■ **TRY IT**
Please give back each line below unchanged; none of the pictures should appear.

[[ EXERCISE DATA, beginning ]]

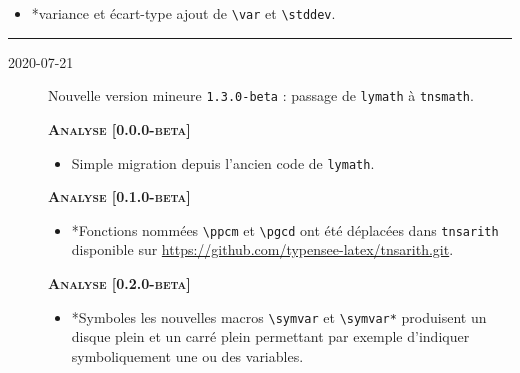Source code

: \documentclass[12pt,a4paper]{book}
\makeatletter
\newcommand\env[1]{\texttt{#1}}
\newcommand\macro[1]{\env{\textbackslash{}#1}}
\theoremstyle{definition}
\newcommand\separation{
	\medskip
	\hfill\rule{0.5\textwidth}{0.75pt}\hfill
	\medskip
}
\newcommand\topic{\@ifstar{\@topic@star}{\@topic@no@star}}
\newcommand\@topic@no@star[1]{%
	\textbf{\textsc{#1}.}%
}
\newcommand\@topic@star[1]{%
	\textbf{\textsc{#1} :}%
}
\makeatother
\begin{document}
{{\begin{description}
\begin{itemize}[itemsep=.5em]
    
        
    
        \item \topic*{variance et écart-type}
              ajout de \macro{var} et \macro{stddev}.
    
    
        
    
    \end{itemize}
    
    
    \separation
\end{description}

\begin{description}    \item[2020-07-21] Nouvelle version mineure \verb+1.3.0-beta+ : passage de \verb#lymath# à \verb#tnsmath#.
    
    
    
    
    \begin{center}
        \textbf{\textsc{Analyse [0.0.0-beta]}}
    \end{center}
    
    \begin{itemize}[itemsep=.5em]
        \item Simple migration depuis l'ancien code de \verb+lymath+.
    \end{itemize}
    
    
    \begin{center}
        \textbf{\textsc{Analyse [0.1.0-beta]}}
    \end{center}
    
    \begin{itemize}[itemsep=.5em]
        \item \topic*{Fonctions nommées} \macro{ppcm} et \macro{pgcd} ont été déplacées dans \texttt{tnsarith} disponible sur \url{https://github.com/typensee-latex/tnsarith.git}.
    \end{itemize}
    
    
    \begin{center}
        \textbf{\textsc{Analyse [0.2.0-beta]}}
    \end{center}
    
    \begin{itemize}[itemsep=.5em]
        \item \topic*{Symboles} les nouvelles macros \macro{symvar} et \macro{symvar*} produisent un disque plein et un carré plein permettant par exemple d'indiquer symboliquement une ou des variables.
        

\end{itemize}
\end{description}}}
\end{document}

[[ EXERCISE DATA, end ]]

■ **ANSWER SECTION**
Source code

: \documentclass[12pt,a4paper]{book}
\makeatletter
\newcommand\env[1]{\texttt{#1}}
\newcommand\macro[1]{\env{\textbackslash{}#1}}
\theoremstyle{definition}
\newcommand\separation{
	\medskip
	\hfill\rule{0.5\textwidth}{0.75pt}\hfill
	\medskip
}
\newcommand\topic{\@ifstar{\@topic@star}{\@topic@no@star}}
\newcommand\@topic@no@star[1]{%
	\textbf{\textsc{#1}.}%
}
\newcommand\@topic@star[1]{%
	\textbf{\textsc{#1} :}%
}
\makeatother
\begin{document}
{{\begin{description}
\begin{itemize}[itemsep=.5em]
    
        
    
        \item \topic*{variance et écart-type}
              ajout de \macro{var} et \macro{stddev}.
    
    
        
    
    \end{itemize}
    
    
    \separation
\end{description}

\begin{description}    \item[2020-07-21] Nouvelle version mineure \verb+1.3.0-beta+ : passage de \verb#lymath# à \verb#tnsmath#.
    
    
    
    
    \begin{center}
        \textbf{\textsc{Analyse [0.0.0-beta]}}
    \end{center}
    
    \begin{itemize}[itemsep=.5em]
        \item Simple migration depuis l'ancien code de \verb+lymath+.
    \end{itemize}
    
    
    \begin{center}
        \textbf{\textsc{Analyse [0.1.0-beta]}}
    \end{center}
    
    \begin{itemize}[itemsep=.5em]
        \item \topic*{Fonctions nommées} \macro{ppcm} et \macro{pgcd} ont été déplacées dans \texttt{tnsarith} disponible sur \url{https://github.com/typensee-latex/tnsarith.git}.
    \end{itemize}
    
    
    \begin{center}
        \textbf{\textsc{Analyse [0.2.0-beta]}}
    \end{center}
    
    \begin{itemize}[itemsep=.5em]
        \item \topic*{Symboles} les nouvelles macros \macro{symvar} et \macro{symvar*} produisent un disque plein et un carré plein permettant par exemple d'indiquer symboliquement une ou des variables.
        

\end{itemize}
\end{description}}}
\end{document}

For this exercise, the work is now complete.